_Required work_. Work out the count of lines in the entries below that include "defined", and write only that count.

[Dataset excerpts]
—————
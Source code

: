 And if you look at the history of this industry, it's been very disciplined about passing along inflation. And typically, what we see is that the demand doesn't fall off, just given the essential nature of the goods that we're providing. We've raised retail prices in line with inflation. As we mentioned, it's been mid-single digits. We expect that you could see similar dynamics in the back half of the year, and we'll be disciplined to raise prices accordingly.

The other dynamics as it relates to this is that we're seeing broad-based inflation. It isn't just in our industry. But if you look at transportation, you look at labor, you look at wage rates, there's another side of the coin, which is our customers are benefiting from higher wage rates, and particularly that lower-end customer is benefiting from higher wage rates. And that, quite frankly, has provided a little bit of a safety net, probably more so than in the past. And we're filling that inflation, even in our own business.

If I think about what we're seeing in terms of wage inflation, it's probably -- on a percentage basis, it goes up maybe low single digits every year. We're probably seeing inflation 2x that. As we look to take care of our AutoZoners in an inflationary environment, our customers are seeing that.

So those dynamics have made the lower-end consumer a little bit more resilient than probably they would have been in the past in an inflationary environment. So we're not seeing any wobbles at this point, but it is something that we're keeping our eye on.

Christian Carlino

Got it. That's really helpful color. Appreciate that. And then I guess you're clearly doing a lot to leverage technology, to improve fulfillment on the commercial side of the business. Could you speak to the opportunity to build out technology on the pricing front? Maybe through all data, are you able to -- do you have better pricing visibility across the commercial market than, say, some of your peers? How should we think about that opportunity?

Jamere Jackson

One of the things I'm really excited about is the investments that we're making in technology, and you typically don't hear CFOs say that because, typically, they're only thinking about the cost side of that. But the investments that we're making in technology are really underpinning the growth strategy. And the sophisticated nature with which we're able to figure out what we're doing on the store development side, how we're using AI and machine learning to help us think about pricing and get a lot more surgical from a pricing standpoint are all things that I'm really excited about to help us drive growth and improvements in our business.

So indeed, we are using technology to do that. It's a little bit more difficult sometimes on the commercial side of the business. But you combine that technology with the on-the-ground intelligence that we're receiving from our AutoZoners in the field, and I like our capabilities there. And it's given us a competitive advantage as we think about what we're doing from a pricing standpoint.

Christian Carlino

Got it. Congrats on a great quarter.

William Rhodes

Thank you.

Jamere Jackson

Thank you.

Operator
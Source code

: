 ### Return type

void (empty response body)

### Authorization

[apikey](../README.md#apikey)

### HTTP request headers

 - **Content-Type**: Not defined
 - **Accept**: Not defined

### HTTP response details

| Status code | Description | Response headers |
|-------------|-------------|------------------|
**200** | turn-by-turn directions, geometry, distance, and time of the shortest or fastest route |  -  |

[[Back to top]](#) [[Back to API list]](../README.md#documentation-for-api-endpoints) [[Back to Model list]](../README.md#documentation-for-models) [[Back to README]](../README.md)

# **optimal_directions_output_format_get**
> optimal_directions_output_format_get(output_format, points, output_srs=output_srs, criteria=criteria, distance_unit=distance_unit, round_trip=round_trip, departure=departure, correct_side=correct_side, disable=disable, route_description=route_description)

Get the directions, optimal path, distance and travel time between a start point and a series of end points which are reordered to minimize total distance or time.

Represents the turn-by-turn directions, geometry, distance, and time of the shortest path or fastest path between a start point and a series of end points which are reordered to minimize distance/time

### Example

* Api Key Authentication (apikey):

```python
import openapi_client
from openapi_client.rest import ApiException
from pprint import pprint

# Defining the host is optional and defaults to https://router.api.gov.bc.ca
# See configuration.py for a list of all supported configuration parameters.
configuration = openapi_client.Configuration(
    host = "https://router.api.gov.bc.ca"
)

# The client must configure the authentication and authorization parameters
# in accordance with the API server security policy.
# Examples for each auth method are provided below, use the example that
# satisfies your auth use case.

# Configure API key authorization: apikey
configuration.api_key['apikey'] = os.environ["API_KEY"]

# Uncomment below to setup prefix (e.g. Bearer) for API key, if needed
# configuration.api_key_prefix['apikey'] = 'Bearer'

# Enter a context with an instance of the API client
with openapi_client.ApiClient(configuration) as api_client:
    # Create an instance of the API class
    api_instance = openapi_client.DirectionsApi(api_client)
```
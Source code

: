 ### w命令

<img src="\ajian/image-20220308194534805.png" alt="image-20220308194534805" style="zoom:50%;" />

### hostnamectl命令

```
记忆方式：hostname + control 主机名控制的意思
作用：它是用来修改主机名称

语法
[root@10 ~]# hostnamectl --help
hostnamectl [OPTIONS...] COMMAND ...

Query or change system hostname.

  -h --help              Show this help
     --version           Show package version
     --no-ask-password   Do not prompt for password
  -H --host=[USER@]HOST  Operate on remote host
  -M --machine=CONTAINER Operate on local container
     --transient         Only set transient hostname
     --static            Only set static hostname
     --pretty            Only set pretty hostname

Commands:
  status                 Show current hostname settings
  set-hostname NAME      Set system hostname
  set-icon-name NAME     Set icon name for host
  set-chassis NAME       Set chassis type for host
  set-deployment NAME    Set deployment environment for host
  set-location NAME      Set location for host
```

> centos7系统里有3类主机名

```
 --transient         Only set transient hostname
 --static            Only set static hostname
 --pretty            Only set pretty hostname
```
—————
_Output below_. 2